- MATERIAL FOR THIS EXERCISE:

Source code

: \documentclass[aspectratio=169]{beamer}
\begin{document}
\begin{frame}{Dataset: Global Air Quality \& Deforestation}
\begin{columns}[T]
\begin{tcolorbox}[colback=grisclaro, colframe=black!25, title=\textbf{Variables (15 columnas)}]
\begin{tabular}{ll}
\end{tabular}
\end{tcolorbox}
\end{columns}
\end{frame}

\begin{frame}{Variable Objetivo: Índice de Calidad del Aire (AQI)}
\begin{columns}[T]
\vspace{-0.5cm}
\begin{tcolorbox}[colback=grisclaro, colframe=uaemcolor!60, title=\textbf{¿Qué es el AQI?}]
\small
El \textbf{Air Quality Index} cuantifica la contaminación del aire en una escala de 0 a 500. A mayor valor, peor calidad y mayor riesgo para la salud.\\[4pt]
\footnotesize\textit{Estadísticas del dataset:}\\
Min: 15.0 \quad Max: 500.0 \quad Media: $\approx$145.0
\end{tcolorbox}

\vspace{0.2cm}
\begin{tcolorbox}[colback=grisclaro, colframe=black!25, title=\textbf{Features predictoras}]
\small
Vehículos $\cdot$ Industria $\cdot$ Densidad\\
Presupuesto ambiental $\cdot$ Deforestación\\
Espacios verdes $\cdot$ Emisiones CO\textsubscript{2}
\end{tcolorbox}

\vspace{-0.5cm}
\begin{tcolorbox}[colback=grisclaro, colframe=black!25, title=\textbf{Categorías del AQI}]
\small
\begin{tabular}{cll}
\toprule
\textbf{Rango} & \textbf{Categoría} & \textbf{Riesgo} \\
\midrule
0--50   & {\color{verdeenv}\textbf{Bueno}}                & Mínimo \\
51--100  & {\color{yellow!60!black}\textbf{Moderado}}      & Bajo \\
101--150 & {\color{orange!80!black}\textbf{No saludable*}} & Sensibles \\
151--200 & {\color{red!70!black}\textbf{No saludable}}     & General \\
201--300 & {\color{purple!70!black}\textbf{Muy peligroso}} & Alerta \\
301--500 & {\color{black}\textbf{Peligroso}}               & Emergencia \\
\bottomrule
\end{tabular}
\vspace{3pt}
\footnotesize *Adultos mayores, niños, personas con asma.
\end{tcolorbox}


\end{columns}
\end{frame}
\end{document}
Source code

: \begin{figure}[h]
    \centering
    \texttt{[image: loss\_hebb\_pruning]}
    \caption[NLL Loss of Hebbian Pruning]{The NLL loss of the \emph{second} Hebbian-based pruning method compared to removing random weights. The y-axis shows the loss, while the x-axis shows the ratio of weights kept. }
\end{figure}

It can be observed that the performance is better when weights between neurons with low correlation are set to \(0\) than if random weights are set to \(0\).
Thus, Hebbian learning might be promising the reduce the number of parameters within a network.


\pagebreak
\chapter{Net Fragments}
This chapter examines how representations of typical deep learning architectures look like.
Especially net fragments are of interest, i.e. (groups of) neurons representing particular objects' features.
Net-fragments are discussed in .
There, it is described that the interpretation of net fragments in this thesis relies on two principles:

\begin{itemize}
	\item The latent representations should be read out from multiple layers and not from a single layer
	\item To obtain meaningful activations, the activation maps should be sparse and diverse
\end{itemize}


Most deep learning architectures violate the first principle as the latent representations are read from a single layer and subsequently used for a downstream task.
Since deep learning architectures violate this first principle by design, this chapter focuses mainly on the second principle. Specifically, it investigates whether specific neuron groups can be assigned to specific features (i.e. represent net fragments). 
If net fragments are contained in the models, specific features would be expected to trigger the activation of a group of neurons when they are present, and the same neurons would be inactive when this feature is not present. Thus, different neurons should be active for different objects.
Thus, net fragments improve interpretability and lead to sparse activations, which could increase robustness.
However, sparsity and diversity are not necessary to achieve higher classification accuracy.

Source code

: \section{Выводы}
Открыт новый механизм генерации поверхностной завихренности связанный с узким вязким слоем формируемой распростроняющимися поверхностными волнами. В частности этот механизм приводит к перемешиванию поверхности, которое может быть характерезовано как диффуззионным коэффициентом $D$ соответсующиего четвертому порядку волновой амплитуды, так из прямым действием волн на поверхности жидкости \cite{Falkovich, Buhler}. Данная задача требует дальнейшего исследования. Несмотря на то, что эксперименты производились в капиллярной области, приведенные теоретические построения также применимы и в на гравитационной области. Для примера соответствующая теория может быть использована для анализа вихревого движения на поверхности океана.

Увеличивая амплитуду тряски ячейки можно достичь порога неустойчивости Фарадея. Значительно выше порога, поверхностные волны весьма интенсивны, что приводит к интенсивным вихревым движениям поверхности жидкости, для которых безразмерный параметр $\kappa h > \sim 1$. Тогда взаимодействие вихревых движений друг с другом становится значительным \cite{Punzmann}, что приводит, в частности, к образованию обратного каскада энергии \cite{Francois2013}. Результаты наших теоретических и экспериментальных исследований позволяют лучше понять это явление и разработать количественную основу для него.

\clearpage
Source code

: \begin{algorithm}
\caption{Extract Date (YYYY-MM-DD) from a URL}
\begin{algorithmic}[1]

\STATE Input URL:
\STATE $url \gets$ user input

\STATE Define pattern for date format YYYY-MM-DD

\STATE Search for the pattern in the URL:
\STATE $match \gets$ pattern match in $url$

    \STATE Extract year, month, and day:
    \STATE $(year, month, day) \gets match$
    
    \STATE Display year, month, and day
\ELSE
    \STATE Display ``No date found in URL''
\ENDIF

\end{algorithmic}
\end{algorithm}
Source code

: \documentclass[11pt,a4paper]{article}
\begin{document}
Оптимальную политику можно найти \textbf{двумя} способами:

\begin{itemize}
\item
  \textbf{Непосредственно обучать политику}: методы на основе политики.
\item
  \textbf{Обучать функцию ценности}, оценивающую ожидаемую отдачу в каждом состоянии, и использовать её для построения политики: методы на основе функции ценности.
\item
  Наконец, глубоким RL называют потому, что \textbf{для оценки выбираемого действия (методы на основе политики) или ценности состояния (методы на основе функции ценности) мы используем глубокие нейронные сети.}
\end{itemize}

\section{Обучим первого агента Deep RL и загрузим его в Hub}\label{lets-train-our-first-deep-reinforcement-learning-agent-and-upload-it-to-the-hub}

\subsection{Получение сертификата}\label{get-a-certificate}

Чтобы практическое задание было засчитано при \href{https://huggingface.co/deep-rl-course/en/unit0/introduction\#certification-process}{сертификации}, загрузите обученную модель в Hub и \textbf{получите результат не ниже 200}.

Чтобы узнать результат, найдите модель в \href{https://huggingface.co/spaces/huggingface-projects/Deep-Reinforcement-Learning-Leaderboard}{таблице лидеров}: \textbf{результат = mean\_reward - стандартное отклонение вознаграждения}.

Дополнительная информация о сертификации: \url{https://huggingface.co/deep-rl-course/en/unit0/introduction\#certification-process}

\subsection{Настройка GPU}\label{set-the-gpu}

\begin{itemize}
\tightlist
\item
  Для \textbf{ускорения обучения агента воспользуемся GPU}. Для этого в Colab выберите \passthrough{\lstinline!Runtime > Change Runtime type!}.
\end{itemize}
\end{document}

- TASK DESCRIPTION: Reproduce all of the entries verbatim.

- REPLY:
Source code

: \documentclass[aspectratio=169]{beamer}
\begin{document}
\begin{frame}{Dataset: Global Air Quality \& Deforestation}
\begin{columns}[T]
\begin{tcolorbox}[colback=grisclaro, colframe=black!25, title=\textbf{Variables (15 columnas)}]
\begin{tabular}{ll}
\end{tabular}
\end{tcolorbox}
\end{columns}
\end{frame}

\begin{frame}{Variable Objetivo: Índice de Calidad del Aire (AQI)}
\begin{columns}[T]
\vspace{-0.5cm}
\begin{tcolorbox}[colback=grisclaro, colframe=uaemcolor!60, title=\textbf{¿Qué es el AQI?}]
\small
El \textbf{Air Quality Index} cuantifica la contaminación del aire en una escala de 0 a 500. A mayor valor, peor calidad y mayor riesgo para la salud.\\[4pt]
\footnotesize\textit{Estadísticas del dataset:}\\
Min: 15.0 \quad Max: 500.0 \quad Media: $\approx$145.0
\end{tcolorbox}

\vspace{0.2cm}
\begin{tcolorbox}[colback=grisclaro, colframe=black!25, title=\textbf{Features predictoras}]
\small
Vehículos $\cdot$ Industria $\cdot$ Densidad\\
Presupuesto ambiental $\cdot$ Deforestación\\
Espacios verdes $\cdot$ Emisiones CO\textsubscript{2}
\end{tcolorbox}

\vspace{-0.5cm}
\begin{tcolorbox}[colback=grisclaro, colframe=black!25, title=\textbf{Categorías del AQI}]
\small
\begin{tabular}{cll}
\toprule
\textbf{Rango} & \textbf{Categoría} & \textbf{Riesgo} \\
\midrule
0--50   & {\color{verdeenv}\textbf{Bueno}}                & Mínimo \\
51--100  & {\color{yellow!60!black}\textbf{Moderado}}      & Bajo \\
101--150 & {\color{orange!80!black}\textbf{No saludable*}} & Sensibles \\
151--200 & {\color{red!70!black}\textbf{No saludable}}     & General \\
201--300 & {\color{purple!70!black}\textbf{Muy peligroso}} & Alerta \\
301--500 & {\color{black}\textbf{Peligroso}}               & Emergencia \\
\bottomrule
\end{tabular}
\vspace{3pt}
\footnotesize *Adultos mayores, niños, personas con asma.
\end{tcolorbox}


\end{columns}
\end{frame}
\end{document}
Source code

: \begin{figure}[h]
    \centering
    \texttt{[image: loss\_hebb\_pruning]}
    \caption[NLL Loss of Hebbian Pruning]{The NLL loss of the \emph{second} Hebbian-based pruning method compared to removing random weights. The y-axis shows the loss, while the x-axis shows the ratio of weights kept. }
\end{figure}

It can be observed that the performance is better when weights between neurons with low correlation are set to \(0\) than if random weights are set to \(0\).
Thus, Hebbian learning might be promising the reduce the number of parameters within a network.


\pagebreak
\chapter{Net Fragments}
This chapter examines how representations of typical deep learning architectures look like.
Especially net fragments are of interest, i.e. (groups of) neurons representing particular objects' features.
Net-fragments are discussed in .
There, it is described that the interpretation of net fragments in this thesis relies on two principles:

\begin{itemize}
	\item The latent representations should be read out from multiple layers and not from a single layer
	\item To obtain meaningful activations, the activation maps should be sparse and diverse
\end{itemize}


Most deep learning architectures violate the first principle as the latent representations are read from a single layer and subsequently used for a downstream task.
Since deep learning architectures violate this first principle by design, this chapter focuses mainly on the second principle. Specifically, it investigates whether specific neuron groups can be assigned to specific features (i.e. represent net fragments). 
If net fragments are contained in the models, specific features would be expected to trigger the activation of a group of neurons when they are present, and the same neurons would be inactive when this feature is not present. Thus, different neurons should be active for different objects.
Thus, net fragments improve interpretability and lead to sparse activations, which could increase robustness.
However, sparsity and diversity are not necessary to achieve higher classification accuracy.

Source code

: \section{Выводы}
Открыт новый механизм генерации поверхностной завихренности связанный с узким вязким слоем формируемой распростроняющимися поверхностными волнами. В частности этот механизм приводит к перемешиванию поверхности, которое может быть характерезовано как диффуззионным коэффициентом $D$ соответсующиего четвертому порядку волновой амплитуды, так из прямым действием волн на поверхности жидкости \cite{Falkovich, Buhler}. Данная задача требует дальнейшего исследования. Несмотря на то, что эксперименты производились в капиллярной области, приведенные теоретические построения также применимы и в на гравитационной области. Для примера соответствующая теория может быть использована для анализа вихревого движения на поверхности океана.

Увеличивая амплитуду тряски ячейки можно достичь порога неустойчивости Фарадея. Значительно выше порога, поверхностные волны весьма интенсивны, что приводит к интенсивным вихревым движениям поверхности жидкости, для которых безразмерный параметр $\kappa h > \sim 1$. Тогда взаимодействие вихревых движений друг с другом становится значительным \cite{Punzmann}, что приводит, в частности, к образованию обратного каскада энергии \cite{Francois2013}. Результаты наших теоретических и экспериментальных исследований позволяют лучше понять это явление и разработать количественную основу для него.

\clearpage
Source code

: \begin{algorithm}
\caption{Extract Date (YYYY-MM-DD) from a URL}
\begin{algorithmic}[1]

\STATE Input URL:
\STATE $url \gets$ user input

\STATE Define pattern for date format YYYY-MM-DD

\STATE Search for the pattern in the URL:
\STATE $match \gets$ pattern match in $url$

    \STATE Extract year, month, and day:
    \STATE $(year, month, day) \gets match$
    
    \STATE Display year, month, and day
\ELSE
    \STATE Display ``No date found in URL''
\ENDIF

\end{algorithmic}
\end{algorithm}
Source code

: \documentclass[11pt,a4paper]{article}
\begin{document}
Оптимальную политику можно найти \textbf{двумя} способами:

\begin{itemize}
\item
  \textbf{Непосредственно обучать политику}: методы на основе политики.
\item
  \textbf{Обучать функцию ценности}, оценивающую ожидаемую отдачу в каждом состоянии, и использовать её для построения политики: методы на основе функции ценности.
\item
  Наконец, глубоким RL называют потому, что \textbf{для оценки выбираемого действия (методы на основе политики) или ценности состояния (методы на основе функции ценности) мы используем глубокие нейронные сети.}
\end{itemize}

\section{Обучим первого агента Deep RL и загрузим его в Hub}\label{lets-train-our-first-deep-reinforcement-learning-agent-and-upload-it-to-the-hub}

\subsection{Получение сертификата}\label{get-a-certificate}

Чтобы практическое задание было засчитано при \href{https://huggingface.co/deep-rl-course/en/unit0/introduction\#certification-process}{сертификации}, загрузите обученную модель в Hub и \textbf{получите результат не ниже 200}.

Чтобы узнать результат, найдите модель в \href{https://huggingface.co/spaces/huggingface-projects/Deep-Reinforcement-Learning-Leaderboard}{таблице лидеров}: \textbf{результат = mean\_reward - стандартное отклонение вознаграждения}.

Дополнительная информация о сертификации: \url{https://huggingface.co/deep-rl-course/en/unit0/introduction\#certification-process}

\subsection{Настройка GPU}\label{set-the-gpu}

\begin{itemize}
\tightlist
\item
  Для \textbf{ускорения обучения агента воспользуемся GPU}. Для этого в Colab выберите \passthrough{\lstinline!Runtime > Change Runtime type!}.
\end{itemize}
\end{document}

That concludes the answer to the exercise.